We probably have a similar setup to most folks here. Our CI uses snowflake zero copy cloning to clone production, and then only runs/tests changed + downstream models using a modified version of the bash function here. Merging to master triggers a full refresh for the whole db.
However, changing a BD model or introducing a new one takes prohibitively long. Similarly, merging to master triggers a full refresh which also takes exorbitantly long. Here are some potential solutions:
CI, testing stage:
- Limit the sample used for BD models when running in dev/CI. This can be achieved by adding conditional filters to BD models like so:
{{% if target == 'ci' %}}
WHERE TO_DATE(event_created_at) = CURRENT_DATE - 1
{{ endif }}
- When a BD or downstream model is changed, we should rebuild upstream models as well. This ensures that downstream models will be built off the limited sample version of the model during CI.
CI, merge stage:
-
Only trigger a
dbt run --full refresh
on changed models and downstream models. -
Extend time out period for gitlab CI
Clustering for BD models on date fields is also promising.

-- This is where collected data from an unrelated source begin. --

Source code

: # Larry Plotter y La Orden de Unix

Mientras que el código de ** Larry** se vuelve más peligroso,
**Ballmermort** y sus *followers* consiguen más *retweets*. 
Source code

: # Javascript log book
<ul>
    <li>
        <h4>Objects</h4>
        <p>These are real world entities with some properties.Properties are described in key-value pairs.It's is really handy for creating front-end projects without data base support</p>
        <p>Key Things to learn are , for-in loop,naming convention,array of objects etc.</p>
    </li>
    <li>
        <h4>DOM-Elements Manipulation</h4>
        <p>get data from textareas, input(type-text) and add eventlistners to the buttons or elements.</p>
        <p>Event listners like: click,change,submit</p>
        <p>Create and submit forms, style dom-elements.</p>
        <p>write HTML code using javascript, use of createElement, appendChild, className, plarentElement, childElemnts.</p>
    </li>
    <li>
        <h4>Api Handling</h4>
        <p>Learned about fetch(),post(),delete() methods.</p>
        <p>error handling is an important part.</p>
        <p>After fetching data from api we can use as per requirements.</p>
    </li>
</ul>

We are dbt cloud customers, so we’ve considered triggering cloud jobs from CI. I like this option, but I’m not sure how to implement cleanly. To only build/rebuild changed models, CI needs to generate a list of changed models, create a custom cloud job, trigger it, and then tear it down after the job finishes. Claire mentioned here that fishtown triggers dbt cloud jobs for its CI as well, which would involve the same steps.
Would love to hear feedback from you all!